My question is - are the terms on the ESIS for the original 1 year fixed rate i.e at expiry another fixed rate or standard variable rate will apply - the terms for the following 5 year fixed also? if so does this mean that I never had the option to go onto a tracker at the end of the 5 year fixed? Or am I missing the terms and conditions of the 5 year fixed? ( I have contacted the back to send me everything on numerous occassions but im not confident as each time they have sent me different documents!)

Someone might be able to shed some light on this for me. Thank you.


----------



## Brendan Burgess (15 Aug 2015)

The ESIS has no relevance whatsoever. Check out this thread. 

You need to get your original loan offer.

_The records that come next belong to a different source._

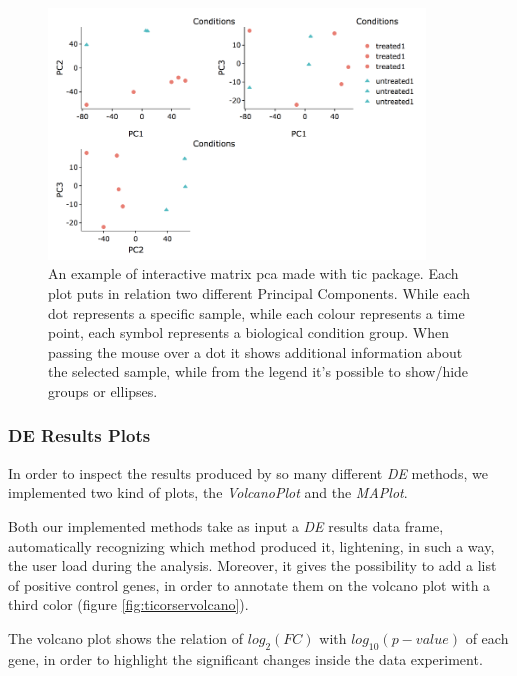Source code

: \begin{figure}[H]
\centering
\includegraphics[width=10cm, keepaspectratio]{img/ticorser/pcas.png}
\caption[ticorser pca]{An example of interactive matrix \gls{pca} made with \gls{tic} package. Each plot puts in relation two different Principal Components. While each dot represents a specific sample, while each colour represents a time point, each symbol represents a biological condition group. When passing the mouse over a dot it shows additional information about the selected sample, while from the legend it's possible to show/hide groups or ellipses.}
\label{fig:ticorserpcas}

\end{figure}

\subsubsection{DE Results Plots}
In order to inspect the results produced by so many different \textit{DE} methods, we implemented two kind of plots, the \textit{VolcanoPlot} and the \textit{MAPlot}.

Both our implemented methods take as input a \textit{DE} results data frame, automatically recognizing which method produced it, lightening, in such a way, the user load during the analysis.
Moreover, it gives the possibility to add a list of positive control genes, in order to annotate them on the volcano plot with a third color (figure \ref{fig:ticorservolcano}).

The volcano plot shows the relation of $log_2(FC)$ with $log_{10}(p-value)$ of each gene, in order to highlight the significant changes inside the data experiment.

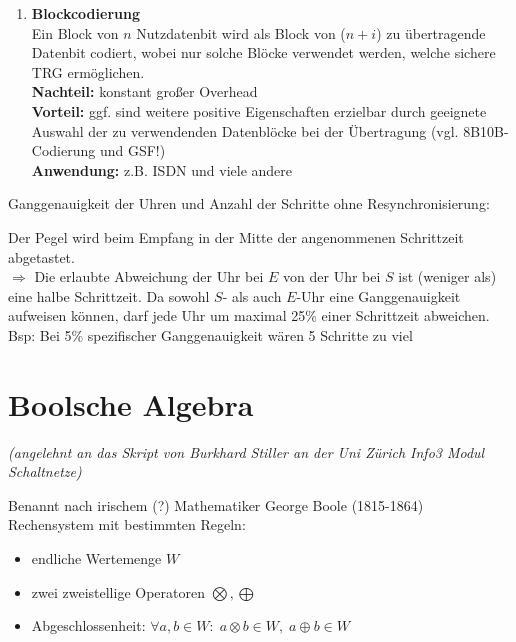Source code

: \documentclass[10pt,a4paper]{scrartcl}
\begin{document}
\begin{enumerate}
	\item \textbf{Blockcodierung}\\
	Ein Block von $n$ Nutzdatenbit wird als Block von ($n+i$) zu übertragende Datenbit codiert, wobei nur solche Blöcke verwendet werden, welche sichere \ac{TRG} ermöglichen.
	\\[0.25em]
	\textbf{Nachteil:} konstant großer Overhead
	\\[0.25em]
	\textbf{Vorteil:} ggf. sind weitere positive Eigenschaften erzielbar durch geeignete Auswahl der zu verwendenden Datenblöcke bei der Übertragung (vgl. 8B10B-Codierung und \ac{GSF}!)
	\\[0.25em]
	\textbf{Anwendung:} z.B. ISDN und viele andere
\end{enumerate}

Ganggenauigkeit der Uhren und Anzahl der Schritte ohne Resynchronisierung:
\begin{center}
\end{center}
Der Pegel wird beim Empfang in der Mitte der angenommenen Schrittzeit abgetastet.\\
\hspace*{1em} $\Rightarrow$ Die erlaubte Abweichung der Uhr bei $E$ von der Uhr bei $S$ ist (weniger als) eine halbe Schrittzeit. Da sowohl $S$- als auch $E$-Uhr eine Ganggenauigkeit aufweisen können, darf jede Uhr um maximal 25\% einer Schrittzeit abweichen.\\[0.5em]
Bsp: Bei 5\% spezifischer Ganggenauigkeit wären 5 Schritte \glqq zu viel\grqq

\newpage
\section{Boolsche Algebra}
\begin{center}
	\textit{(angelehnt an das Skript von Burkhard Stiller an der Uni Zürich \glqq Info3 Modul Schaltnetze\grqq)
}
\end{center}
Benannt nach irischem (?) Mathematiker George Boole (1815-1864)\\
Rechensystem mit bestimmten Regeln:
\begin{itemize}
\item endliche Wertemenge $W$
\item zwei zweistellige Operatoren $\bigotimes, \bigoplus$
\item Abgeschlossenheit: $\forall a, b \in W\!: \; a \otimes  b \in W, \; a \oplus b \in W$
\end{itemize}
\end{document}
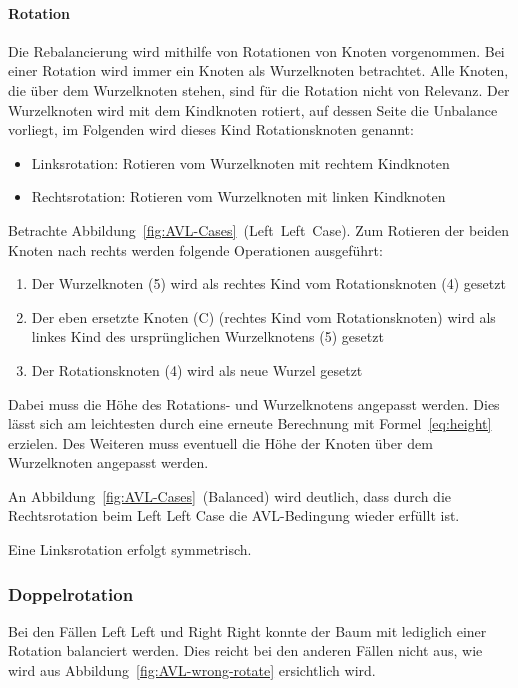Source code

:\paragraph*{Rotation}\label{par:rotating}

Die Rebalancierung wird mithilfe von Rotationen von Knoten vorgenommen.
Bei einer Rotation wird immer ein Knoten als Wurzelknoten betrachtet.
Alle Knoten, die über dem Wurzelknoten stehen, sind für die Rotation nicht von
Relevanz.
Der Wurzelknoten wird mit dem Kindknoten rotiert, auf dessen Seite die
Unbalance vorliegt, im Folgenden wird dieses Kind Rotationsknoten genannt:
\begin{itemize}
    \item Linksrotation: Rotieren vom Wurzelknoten mit rechtem Kindknoten
    \item Rechtsrotation: Rotieren vom Wurzelknoten mit linken Kindknoten
\end{itemize}
Betrachte Abbildung~\ref{fig:AVL-Cases}~(Left~Left~Case).
Zum Rotieren der beiden Knoten nach rechts werden folgende Operationen ausgeführt:
\begin{enumerate}
    \item Der Wurzelknoten (5) wird als rechtes Kind vom Rotationsknoten (4)
    gesetzt\label{enm:reblStep1}
    \item Der eben ersetzte Knoten (C) (rechtes Kind vom Rotationsknoten) wird als linkes Kind
    des ursprünglichen Wurzelknotens (5) gesetzt\label{enm:reblStep2}
    \item Der Rotationsknoten (4) wird als neue Wurzel gesetzt\label{enm:reblStep3}
\end{enumerate}
Dabei muss die Höhe des Rotations- und Wurzelknotens angepasst werden.
Dies lässt sich am leichtesten durch eine erneute Berechnung mit Formel~\ref{eq:height} erzielen.
Des Weiteren muss eventuell die Höhe der Knoten über dem Wurzelknoten angepasst werden.

An Abbildung~\ref{fig:AVL-Cases}~(Balanced) wird deutlich, dass durch die
Rechtsrotation beim Left Left Case die AVL-Bedingung wieder erfüllt ist.

Eine Linksrotation erfolgt symmetrisch.

\subsubsection{Doppelrotation}

Bei den Fällen Left Left und Right Right konnte der Baum mit lediglich
einer Rotation balanciert werden.
Dies reicht bei den anderen Fällen nicht aus, wie wird aus Abbildung~\ref{fig:AVL-wrong-rotate}
ersichtlich wird.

From the sounds of it, you never had a tracker and it was not in your original letter of offer. 

People are getting trackers because their contract said that they were entitled to them.  They are not getting them because they broke out of a fixed rate contract.   It is a little bit surprising that they let you out of a fixed rate without a penalty, if you were not entitled to a tracker.  The alleged system error supposedly did not apply to these people.  So check your letter of offer. 

Brendan


----------



## EllenM (17 Aug 2015)

Thank Brendan - I don't have a copy of my original loan offer so I will specifically request that from PTSB. Even if that does not specify a tracker at the end of the fixed rate - would that apply to any fixed rate or just the initial 1 year fixed we agreed too? I am suprised that they allowed us to break out of the subsequent 5 year fixed with no penalty and at the time of choosing that option there was a tracker offered so I'm wondering if we should have been entitled to go onto a tracker at the end of that 5 year term regardless of the initial loan offer with the 1 year fixed rate?


----------



## Brendan Burgess (17 Aug 2015)

You can only get an entitlement to a tracker from your original contract or from a change to that contract. 

Breaking out of a fixed rate is simply not relevant. If were not entitled to a tracker, you don't acquire entitlement through breaking out of a fixed rate early.

Brendan


----------